The core patch defines the kernel API for the classification engine and the individual resource controllers. By itself, it provides no functionality and has no performance impact. The kernel API provided by ck-core consists of two parts :

  1. Controller API

    A class-based controller for a resource ##res## (cpu, io, mem or net) has to implement the following functions declared by the core kernel API i.e. a cpu controller must implement ckrm_alloc_cpu_class() through ckrm_cpu_change_class(), an io controller must implement ckrm_alloc_io_class() through ckrm_io_change_class() etc.

    ckrm_alloc_##res##_class(cls) : create a per-resource class

    The class object returned is opaque to the core API and the classification engine. The resource controller can use the globcls pointer to link its per-resource class back to the global class maintained by the classification module.

    ckrm_free_##res##_class(cls) :free per-resource class cls
    ckrm_dflt_##res##_class : return the default class for that controller

    Every controller must create a default class to contain all unclassified tasks.

    ckrm_##res##_set_share(cls,share) : set the resource share of cls

    Units for the share setting depend on resource controller and will be either a percentage/fraction (e.g. percentage, fraction) or an absolute amount (number of pages, ticks, bytes/sec) of the total resource available.

    ckrm_##res##_get_usage : get the usage of ##res## resource by a given class.

    The units for the usage depend on the metric used by the resource controller e.g. the cpu controller could return ticks while the io controller could return bytes/sec.

    ckrm_##res##_change_class(tsk,cls) : change the class of task tsk to cls. For memory, change class of tsk->mm to cls

    The core patch introduces pointers to individual resource class objects in the task_struct. These objects are created by the resource controllers and contain controller-specific data. The task struct also contains a pointer to user-specified tag that the classification module could choose to use for classification.

    The core patch defines dummy functions for each of the cpu, mem, io and net classes for testing. It declares a class struct per resource (the cpu resource being shown for concreteness)

    struct ckrm_cpu_class { ulong share, ulong usage }

    and allocates a default instance of it (ckrm_dflt_cpu_classobj). The dummy function definitions allocate and free instances of ckrm_cpu_class, set its share, get its usage or assign a task's cpu class to it. However, there is no enforcement of the share specification of these dummy classes and the usage information is always zero.

    A real cpu controller that enforces per-class shares and records per-class usage would need to comment out the dummy definitions for the cpu resource (leaving the rest alone) and replace it with its own declaration of a ckrm_cpu_class and definitions for the functions above and a default ckrm_cpu_class object.

    The same requirements hold for mem, io and net controllers.

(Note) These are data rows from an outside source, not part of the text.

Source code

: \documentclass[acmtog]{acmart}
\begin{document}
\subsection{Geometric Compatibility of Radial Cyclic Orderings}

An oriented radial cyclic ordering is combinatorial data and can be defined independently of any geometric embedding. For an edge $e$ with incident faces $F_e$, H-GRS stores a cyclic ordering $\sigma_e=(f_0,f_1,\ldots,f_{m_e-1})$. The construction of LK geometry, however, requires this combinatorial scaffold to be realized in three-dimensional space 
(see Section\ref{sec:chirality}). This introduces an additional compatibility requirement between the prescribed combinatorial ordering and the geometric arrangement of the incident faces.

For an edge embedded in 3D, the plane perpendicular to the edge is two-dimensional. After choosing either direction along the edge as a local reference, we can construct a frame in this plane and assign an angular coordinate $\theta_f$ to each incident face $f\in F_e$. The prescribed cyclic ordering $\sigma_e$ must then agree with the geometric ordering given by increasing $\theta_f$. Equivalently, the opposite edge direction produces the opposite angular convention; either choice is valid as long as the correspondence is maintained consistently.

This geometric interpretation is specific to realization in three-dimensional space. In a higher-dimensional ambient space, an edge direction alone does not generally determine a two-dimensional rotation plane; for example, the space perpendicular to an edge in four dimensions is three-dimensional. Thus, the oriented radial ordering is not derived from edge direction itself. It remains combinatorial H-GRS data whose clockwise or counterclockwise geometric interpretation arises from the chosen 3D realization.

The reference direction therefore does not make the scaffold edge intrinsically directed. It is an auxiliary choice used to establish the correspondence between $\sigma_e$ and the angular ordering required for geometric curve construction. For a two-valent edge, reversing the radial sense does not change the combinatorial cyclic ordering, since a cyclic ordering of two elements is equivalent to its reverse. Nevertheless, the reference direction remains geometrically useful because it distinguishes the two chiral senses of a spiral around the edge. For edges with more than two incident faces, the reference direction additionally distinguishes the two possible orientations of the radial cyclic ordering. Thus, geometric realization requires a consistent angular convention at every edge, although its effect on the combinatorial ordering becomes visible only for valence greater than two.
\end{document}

  2. Classification callback API A classification module supporting dynamic reclassification of tasks will require hooks into various kernel functions that are called when a task is created or its major attributes (such as uid, gid or the program it is executing) change. These hooks allow the classification module to execute code that potentially reclassifies the task or its mm.

    The core patch defines a table of callback functions that can be populated by a classification module. The patch also modifies the appropriate kernel functions to ensure that they call the callback functions if they are defined.

    The classification callback API consists of:

    ckrm_register_engine(cbs): populate the callback table using the functions supplied in cbs.
    ckrm_unregister_engine : clear the callback table

    ckrm_cb_fork : on fork/clone/vfork
    ckrm_cb_exit : on sys_exit
    ckrm_cb_exec : on sys_execve
    ckrm_cb_login : on a new user login. Hook not implemented yet.
    ckrm_cb_id : single callback from all functions changing the real or effective uid, gid of a task
    ckrm_cb_useradd : on user addition
    ckrm_cb_userdel : on user deletion

    A classification module needs to define its own table of callback functions and register it. It can choose to implement only a subset of the callbacks - the undefined ones are never called.